It has been over 10 years since the ‘Data Deluge’ became a phenomenon of universal interest and the multidisciplinary area of data science emerged to harness the potential of Big Data.
The rise of Big Data alongside an almost obscene amount of funding from Big Tech has resulted in game-changing advancements. The most recent is ChatGPT – the latest addition in a series of developments in the realm of Generative AI.
Generative AI is a type of artificial intelligence that uses deep learning techniques to create new and unique data, rather than just making predictions or classifications based on pre-existing data.
There seem to be endless possibilities and opportunities for creativity and productivity through Generative AI, like writing an essay, producing code, composing music, and even more when multiple AI models are included. For example, Stable Diffusion can generate images from a textual description.
During the last few months, there is a question keeping me awake as I see researchers, students, professionals, and children interacting with Generative AI. Are we ready, at an individual and societal level, to fully harness the potential of what these technologies – built from large datasets and opaque models – can offer? This is of course a multi-faceted and highly complex question. I identify three areas that I think need our attention now.
1. Training for quality
Training data is a linchpin for these advanced models. I know from my work on Information Resilience, that while quantity of data can drive performance, the quality characteristics, including those that reduce bias, toxicity, profanity and harm, are much harder to train.
Evaluating data quality and ensuring its fitness for purpose requires not just technical prowess and a hefty budget for data curators, but also a foundational set of values that will transfer through into the data curation, cleaning and labelling activities.
At the Australian Research Council Training Centre for Information Resilience, we are working with our industry and government partners to build knowledge and workforce capacity for tackling the challenges of Information Resilience relating to:
- Responsible use of data: To create and support capacity for responsible management of data assets through principled approaches to data governance, access and sharing.
- Data curation at scale: To build new data curation methods through machine learning, crowd-sourcing and human-in-the-loop techniques to achieve data curation at scale.

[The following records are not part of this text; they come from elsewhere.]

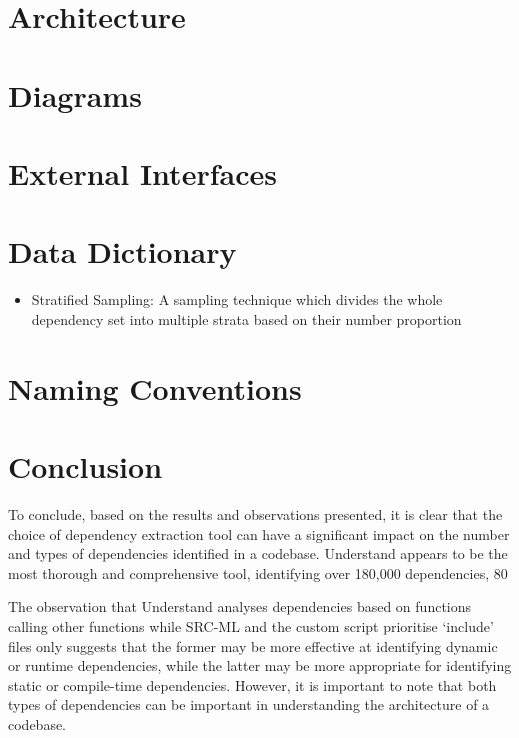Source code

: \documentclass[12pt, dvipsnames, a4paper]{article}
\begin{document}
\section{Architecture}
\lipsum[1]

\section{Diagrams}
\lipsum[1]

\section{External Interfaces}
\lipsum[1]

\section{Data Dictionary}
\begin{itemize}
	\item{Stratified Sampling: A sampling technique which divides the whole dependency set into multiple strata based on their number proportion}
\end{itemize}

\section{Naming Conventions}
\lipsum[1]

\section{Conclusion}
To conclude, based on the results and observations presented, it is clear that the choice of dependency extraction tool can have a significant impact on the number and types of dependencies identified in a codebase. Understand appears to be the most thorough and comprehensive tool, identifying over 180,000 dependencies, 80%

The observation that Understand analyses dependencies based on functions calling other functions while SRC-ML and the custom script prioritise ‘include’ files only suggests that the former may be more effective at identifying dynamic or runtime dependencies, while the latter may be more appropriate for identifying static or compile-time dependencies. However, it is important to note that both types of dependencies can be important in understanding the architecture of a codebase.
\end{document}
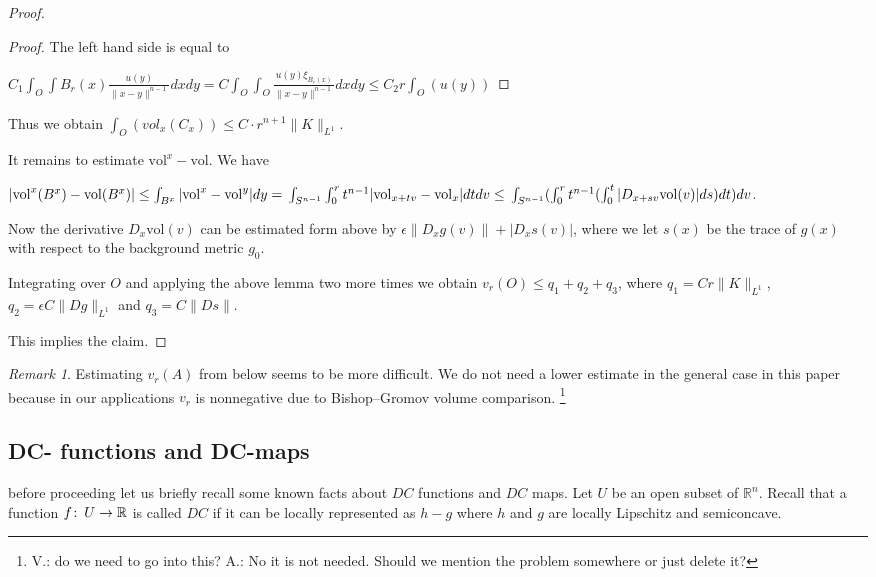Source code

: \documentclass[12pt,leqno,intlimits]{amsart}
\numberwithin{equation}{section}
\theoremstyle{definition}
\theoremstyle{remark}
\newtheorem{rem}[thm]{Remark}
\newcommand{\vol}{\mathrm{vol}}
\newcommand{\R}{\mathbb{R}}
\def\co{\colon\thinspace}
\begin{document}
\begin{proof}
     \begin{proof}
     The left hand side is equal to

     $C_1 \int _O \int B_r (x) \frac {u(y)}  {\|x-y\| ^{n-1}} dx dy = C \int _O \int _O \frac {u(y) \xi _{B_r (x)}}
     {\|x-y\| ^{n-1}} dx dy \leq C_2 r  \int _O (u(y))$
     \end{proof}


      Thus we obtain $\int _O (vol _x (C_x)) \leq C \cdot r^{n+1} \|K\| _{L^1}$.


      It remains to estimate $\vol ^x - \vol$. We have

      $|\vol ^x (B^x) -\vol (B^x)| \leq \int _ {B^x} |\vol ^x -\vol ^y| dy = \\
      \int _{S^{n-1}} \int _0 ^r  t^{n-1} | \vol _{x+tv} - \vol _x| dt dv \leq  \\
       \int _{ S^{n-1}} (\int _0 ^r t^{n-1} (\int _0 ^t  |D_{x+sv} \vol (v)| ds) dt) dv$.

      Now the derivative $D_x \vol (v)$ can be estimated form above by $\epsilon \|D_xg (v)\| + | D_x s (v)|$,
      where we let $s(x)$ be the trace of $g(x)$ with respect to the background metric $g_0$.

      Integrating over $O$ and applying the above lemma two more times we obtain
      $v_r (O) \leq q_1 +q_2 +q_3$, where
      $q_1 = C r \|K\| _{L^1}$, $q_2 = \epsilon C \| Dg\| _{L^1} $ and $q_3 = C \|Ds\|$.

      This implies the claim.
    \end{proof}


\begin{rem}
Estimating  $v_r (A)$ from below seems to be more difficult.  We do not need a lower estimate  in the general case in this paper because in our applications $v_r$ is nonnegative due to Bishop--Gromov volume comparison. \footnote{ {V.:\color{red} do we need to go into this?} A.: No it is not needed. Should we mention the problem somewhere or just delete it?  }
\end{rem}

\subsection{DC- functions and DC-maps}
before proceeding let us briefly recall some known facts about $DC$ functions and $DC$ maps.
Let $U$ be an open subset of $\R^n$.
Recall that a function $f\co U\to \R$ is called $DC$ if it can be locally represented as  $h-g$ where $h$ and $g$ are locally Lipschitz and semiconcave.
\end{document}
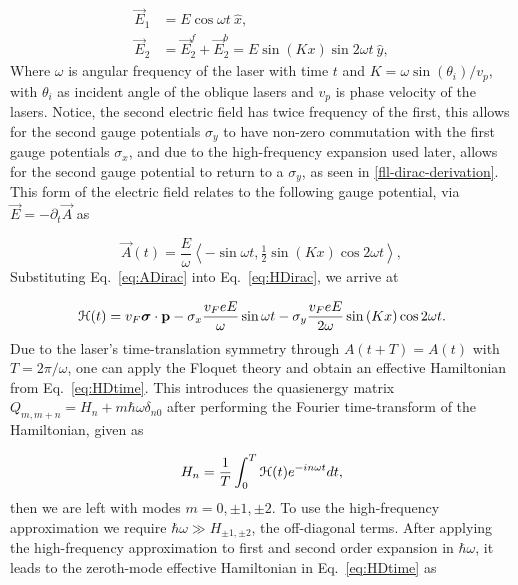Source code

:\begin{align} \label{eq:EDfield}
\vec{E}_{1} &= E\cos \omega t\ \hat{x}, \nonumber \\
\vec{E}_{2} &= \vec{E}_2^f + \vec{E}_2^b = E\sin(Kx)\sin 2\omega t\ \hat{y},
\end{align}
Where $\omega$ is angular frequency of the laser with time $t$ and $K = \omega \sin{(\theta_i)} / v_p$, with $\theta_i$ as incident angle of the oblique lasers and $v_p$ is phase velocity of the lasers.
Notice, the second electric field has twice frequency of the first, this allows for the second gauge potentials $\sigma_y$ to have non-zero commutation with the first gauge potentials $\sigma_x$, and due to the high-frequency expansion used later, allows for the second gauge potential to return to a $\sigma_y$, as seen in \ref{fll-dirac-derivation}.
This form of the electric field relates to the following gauge potential, via $\vec{E} = -\partial_t \vec{A}$ as

\begin{equation}\label{eq:ADirac}
  \vec{A}(t)= \dfrac{E}{\omega} \left\langle -\sin \omega t, \tfrac{1}{2}\sin(Kx) \cos 2\omega t \right\rangle,
\end{equation}%
Substituting Eq.~\eqref{eq:ADirac} into Eq.~\eqref{eq:HDirac}, we arrive at%

\begin{equation}\label{eq:HDtime}
  \mathcal{H}(t)= v_{F}\bm{\sigma}\cdot\mathbf{p} - \sigma _{x} \dfrac{v_F eE}{\omega} \sin {\omega t} - \sigma _{y} \dfrac{v_F eE}{2\omega}\sin{(Kx)} \cos2\omega t.
\end{equation}%
Due to the laser's time-translation symmetry through $A(t+T)=A(t)$ with $T=2\pi /\omega $, one can apply the Floquet theory \cite{AEE, MBL, supp} and obtain an effective Hamiltonian from Eq.~\eqref{eq:HDtime}.
This introduces the quasienergy matrix $Q_{m,m+n} = H_n + m\hbar\omega\delta_{n0}$ after performing the Fourier time-transform of the Hamiltonian, given as

\begin{equation} \label{eq:fourier-time-transform}
  H_n = \dfrac{1}{T} \int_{0}^{T} \mathcal{H}(t) e^{-in\omega t} dt,
\end{equation}
then we are left with modes $m=0,\pm1,\pm2$.
To use the high-frequency approximation we require $\hbar\omega \gg H_{\pm1,\pm2}$, the off-diagonal terms.
After applying the high-frequency approximation to first and second order expansion in $\hbar\omega$, it leads to the zeroth-mode effective Hamiltonian in Eq.~\eqref{eq:HDtime} as

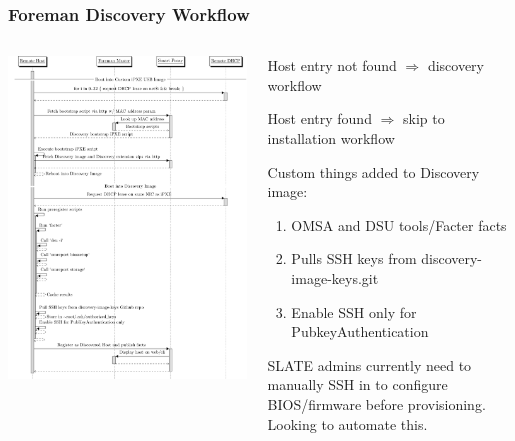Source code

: \documentclass{beamer}
\begin{document}
\begin{frame}[fragile]
 \frametitle{Foreman Discovery Workflow}

 \begin{columns}
  \begin{column}{0.5\textwidth}
   \flushleft
   \includegraphics[width=\textwidth,height=\textheight-15mm,keepaspectratio]{discovery_sd}
  \end{column}

  \begin{column}{0.5\textwidth}
   \small
   Host entry not found $\Rightarrow$ discovery workflow

   Host entry found $\Rightarrow$ skip to installation workflow
   \vspace{.5cm}

   Custom things added to Discovery image:
   \begin{enumerate}
    \item OMSA and DSU tools/Facter facts
    \item Pulls SSH keys from discovery-image-keys.git
    \item Enable SSH only for PubkeyAuthentication
   \end{enumerate}

   SLATE admins currently need to manually SSH in to configure BIOS/firmware before provisioning. Looking to automate this.

  \end{column}
 \end{columns}
\end{frame}
\end{document}
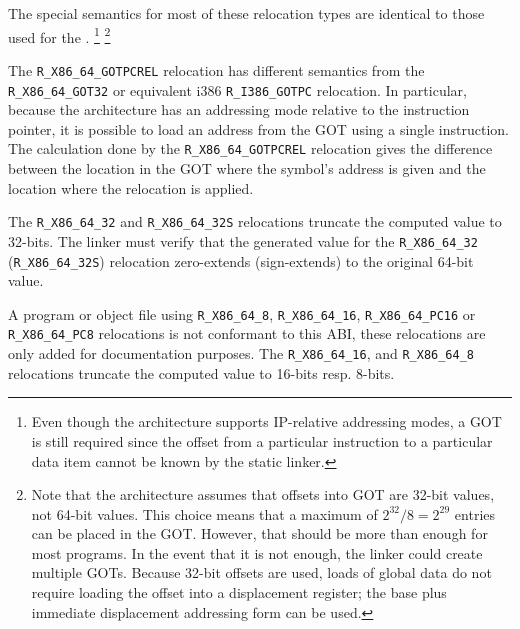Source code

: The special semantics for most of these relocation types are identical
to those used for the \intelabi.  \footnote{Even though
  the \xARCH architecture supports IP-relative addressing modes, a GOT
  is still required since the offset from a particular instruction to
  a particular data item cannot be known by the static linker.}
\footnote{Note that the \xARCH architecture assumes that offsets into
  GOT are 32-bit values, not 64-bit values.  This choice means that a
  maximum of $2^{32}/8 = 2^{29}$ entries can be placed in the GOT.
  However, that should be more than enough for most programs.  In the
  event that it is not enough, the linker could create multiple GOTs.
  Because 32-bit offsets are used, loads of global data do not require
  loading the offset into a displacement register; the base plus
  immediate displacement addressing form can be used.}

\begin{sloppypar}
The \texttt{R_X86_64_GOTPCREL} relocation has different semantics from the
\texttt{R_X86_64_GOT32} or equivalent i386 \texttt{R_I386_GOTPC} relocation.
In particular, because the \xARCH architecture has an addressing mode relative
to the instruction pointer, it is possible to load an address from the GOT
using a single instruction.  The calculation done by the
\texttt{R_X86_64_GOTPCREL} relocation gives the difference between the location
in the GOT where the symbol's address is given and the location where the
relocation is applied.
\end{sloppypar}

\begin{sloppypar}
The \texttt{R_X86_64_32} and \texttt{R_X86_64_32S} relocations truncate
the computed value to 32-bits.  The linker must verify that the
generated value for the \texttt{R_X86_64_32} (\texttt{R_X86_64_32S})
relocation zero-extends (sign-extends) to the original 64-bit value.
\end{sloppypar}

\begin{sloppypar}
A program or object file using \texttt{R_X86_64_8},
\texttt{R_X86_64_16}, \texttt{R_X86_64_PC16} or \texttt{R_X86_64_PC8}
relocations is not conformant to this ABI, these relocations are only
added for documentation purposes.  The \texttt{R_X86_64_16}, and
\texttt{R_X86_64_8} relocations truncate the computed value to 16-bits
resp. 8-bits.
\end{sloppypar}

- Algorithmic transparency: To enable and promote interpretability, uncertainty quantification, unbiasedness, transparency, and reproducibility into the design of learning algorithms.
- Trusted data partnerships: To improve data literacy and trust in data linking within the wider community, working towards reducing barriers in data sharing and flow of knowledge.
- Agility in value creation from data: To enable agile deployment of data driven solutions within IT landscapes and business processes.
2. Addressing the skills shortage
A second area that needs our attention is the global skills shortage for qualified data scientists and machine learning engineers. The skills shortage and a lack of basic consumer-level digital skills can contribute to expanding the digital divide. There is an evident and urgent need to invest in digital and data talent pipelines at all levels.
I cannot emphasise enough the importance of nurturing a homegrown expert base of research leaders who not just use but also build cutting-edge technologies and have a deep understanding of the so-called impenetrable black boxes like Generative AI models. Without this talent pipeline and expert base we are importing not only foreign technologies but also the value systems embedded in those technologies.
3. Making AI accessible
We know that progress is asymmetrical. While AI growth for consumer internet companies like Amazon, Google, Baidu, Alibaba, and Apple has been phenomenal, other sectors – including manufacturing, finance, and agriculture – have yet to harness the full potential that current AI solutions can offer. We still need to overcome fundamental scientific challenges to make the value of AI and data science more accessible to the broader span of business and industry sectors.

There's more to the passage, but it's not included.